While Slavitt said QSSI told CMS it was concerned about a lack of testing, neither contractor recommended that CMS delay launch, they said.

“We did not make a recommendation, we simply made everyone aware of the risks we saw,” Slavitt said.

Slavitt acknowledged problems with QSSI’s registration tool after the site’s initial launch, but said those were fixed in a matter of days and are now working properly.

A late decision by CMS to not allow users to “window shop anonymously” for insurance plans before registering with the site may have contributed to those failures, he said, by driving up the number of people simultaneously using the registration function. QSSI first learned of that decision within 10 days of the public launch, he said.

Republican members of the House Oversight and Government Reform Committee have accused the White House of improperly urging CMS to turn off the public search function to hide the cost of insurance plans from the broader public. In a letter detailing those accusations, they cite interviews by oversight committee staff with CGI officials.

Campbell testified Thursday that CGI learned of the decision to disable anonymous searches from CMS Deputy Director Henry Chao and that she’s not aware of any improper White House influence on those decisions. She suggested statements about White House influence made by CGI employees were taken out of context.

Chairman Darrell Issa, R-Calif., and other Oversight Committee Republicans doubled down on their assertions on Thursday in letters to 11 major contractors for the health care reform law. The letters repeat the claim that the White House pressured CMS to disable the “anonymous shopper” feature and asks for copies of any emails or other correspondence between contractors and officials at the White House, CMS or the Health and Human Services Department, CMS’s parent agency. 
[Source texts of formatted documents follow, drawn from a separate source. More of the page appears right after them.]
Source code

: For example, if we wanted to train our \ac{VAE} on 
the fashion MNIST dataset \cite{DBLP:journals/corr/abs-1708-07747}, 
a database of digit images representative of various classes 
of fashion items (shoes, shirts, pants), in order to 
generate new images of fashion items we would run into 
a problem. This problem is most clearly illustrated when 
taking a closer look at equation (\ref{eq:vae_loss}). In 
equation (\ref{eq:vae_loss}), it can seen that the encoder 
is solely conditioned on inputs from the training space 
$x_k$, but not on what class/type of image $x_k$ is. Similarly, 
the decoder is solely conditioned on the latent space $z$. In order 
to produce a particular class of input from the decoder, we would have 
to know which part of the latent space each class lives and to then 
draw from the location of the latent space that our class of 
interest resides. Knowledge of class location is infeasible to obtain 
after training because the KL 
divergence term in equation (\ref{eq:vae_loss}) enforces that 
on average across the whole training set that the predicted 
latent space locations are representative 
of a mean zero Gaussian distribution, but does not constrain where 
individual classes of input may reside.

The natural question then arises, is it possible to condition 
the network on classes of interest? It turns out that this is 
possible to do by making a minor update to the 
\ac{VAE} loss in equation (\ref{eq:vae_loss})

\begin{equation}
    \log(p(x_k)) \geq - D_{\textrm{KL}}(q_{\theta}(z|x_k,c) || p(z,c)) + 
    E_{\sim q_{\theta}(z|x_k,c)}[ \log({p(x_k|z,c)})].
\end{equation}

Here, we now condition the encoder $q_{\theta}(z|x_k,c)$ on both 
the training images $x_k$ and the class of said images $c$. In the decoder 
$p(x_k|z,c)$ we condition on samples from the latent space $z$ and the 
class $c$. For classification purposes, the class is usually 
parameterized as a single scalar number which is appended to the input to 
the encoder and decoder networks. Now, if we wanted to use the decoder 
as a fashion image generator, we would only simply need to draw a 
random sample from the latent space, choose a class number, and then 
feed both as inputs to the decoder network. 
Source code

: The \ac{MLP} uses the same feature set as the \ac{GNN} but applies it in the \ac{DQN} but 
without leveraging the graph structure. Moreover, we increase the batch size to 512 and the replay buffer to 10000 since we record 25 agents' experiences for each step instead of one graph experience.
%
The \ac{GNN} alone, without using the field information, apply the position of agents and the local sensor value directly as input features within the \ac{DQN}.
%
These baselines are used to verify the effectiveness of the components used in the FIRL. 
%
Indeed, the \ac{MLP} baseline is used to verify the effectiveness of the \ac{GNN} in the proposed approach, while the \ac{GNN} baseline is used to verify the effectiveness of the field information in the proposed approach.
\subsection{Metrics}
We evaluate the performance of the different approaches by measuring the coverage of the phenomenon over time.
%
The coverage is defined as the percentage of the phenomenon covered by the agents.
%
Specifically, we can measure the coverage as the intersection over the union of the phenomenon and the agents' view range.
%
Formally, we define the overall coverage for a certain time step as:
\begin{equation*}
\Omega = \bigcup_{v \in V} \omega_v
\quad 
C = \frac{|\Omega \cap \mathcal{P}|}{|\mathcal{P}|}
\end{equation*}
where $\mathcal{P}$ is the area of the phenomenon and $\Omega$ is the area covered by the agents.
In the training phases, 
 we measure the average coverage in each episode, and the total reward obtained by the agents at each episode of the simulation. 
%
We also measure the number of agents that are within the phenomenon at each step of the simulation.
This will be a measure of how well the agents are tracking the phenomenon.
When asked whether CGI could simply turn off the portion of its system that prevents unregistered insurance plan browsing, Campbell said they could but CMS has not asked the contractor to do that. The government has not tested HealthCare.gov in that form, though, she said, and there’s no guarantee that would make the site’s current problems go away.

The government is in the midst of what it calls a “tech surge” to repair HealthCare.gov for which it has enlisted software experts from inside and outside government. The White House has not revealed the companies are involved in the surge. Contractors said Thursday they did not know or could not say which companies had been brought in.